Task goal
For this exercise, return exactly the lines of the material below that begin at the one with "Moreover, we can" and stop after the one with "However, this irradiance".

Provided entries

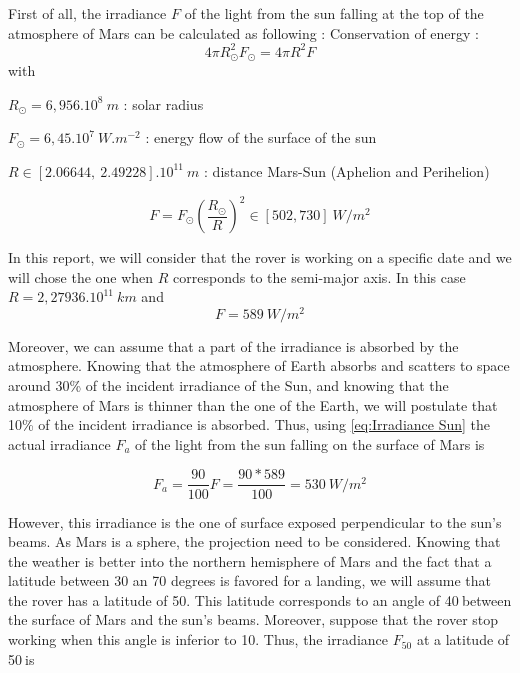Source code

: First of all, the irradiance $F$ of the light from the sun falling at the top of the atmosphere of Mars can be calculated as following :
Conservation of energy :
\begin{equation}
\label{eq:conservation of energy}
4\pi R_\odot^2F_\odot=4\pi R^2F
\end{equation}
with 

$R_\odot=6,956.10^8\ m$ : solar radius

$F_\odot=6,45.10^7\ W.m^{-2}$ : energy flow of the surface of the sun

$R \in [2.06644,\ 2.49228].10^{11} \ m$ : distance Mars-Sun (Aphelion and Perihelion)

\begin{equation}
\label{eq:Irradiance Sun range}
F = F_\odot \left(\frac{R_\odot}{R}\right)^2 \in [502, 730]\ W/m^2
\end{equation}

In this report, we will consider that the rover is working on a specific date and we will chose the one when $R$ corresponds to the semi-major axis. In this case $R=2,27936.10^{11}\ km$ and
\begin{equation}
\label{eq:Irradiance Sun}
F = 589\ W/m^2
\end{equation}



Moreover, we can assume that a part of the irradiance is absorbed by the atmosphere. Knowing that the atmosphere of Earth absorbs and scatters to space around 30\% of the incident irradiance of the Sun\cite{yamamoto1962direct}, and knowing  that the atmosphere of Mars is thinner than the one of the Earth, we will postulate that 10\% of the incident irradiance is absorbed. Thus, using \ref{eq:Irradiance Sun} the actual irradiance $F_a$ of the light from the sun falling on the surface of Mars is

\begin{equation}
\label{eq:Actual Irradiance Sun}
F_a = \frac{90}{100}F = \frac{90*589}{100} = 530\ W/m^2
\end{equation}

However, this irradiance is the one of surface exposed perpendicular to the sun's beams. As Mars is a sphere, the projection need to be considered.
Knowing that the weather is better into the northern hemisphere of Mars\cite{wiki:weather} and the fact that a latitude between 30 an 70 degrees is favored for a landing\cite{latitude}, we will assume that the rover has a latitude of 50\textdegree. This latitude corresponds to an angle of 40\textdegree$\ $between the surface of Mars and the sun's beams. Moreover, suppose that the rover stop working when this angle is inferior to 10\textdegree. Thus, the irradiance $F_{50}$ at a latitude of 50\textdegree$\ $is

Solution for this exercise
Moreover, we can assume that a part of the irradiance is absorbed by the atmosphere. Knowing that the atmosphere of Earth absorbs and scatters to space around 30\% of the incident irradiance of the Sun\cite{yamamoto1962direct}, and knowing  that the atmosphere of Mars is thinner than the one of the Earth, we will postulate that 10\% of the incident irradiance is absorbed. Thus, using \ref{eq:Irradiance Sun} the actual irradiance $F_a$ of the light from the sun falling on the surface of Mars is

\begin{equation}
\label{eq:Actual Irradiance Sun}
F_a = \frac{90}{100}F = \frac{90*589}{100} = 530\ W/m^2
\end{equation}

However, this irradiance is the one of surface exposed perpendicular to the sun's beams. As Mars is a sphere, the projection need to be considered.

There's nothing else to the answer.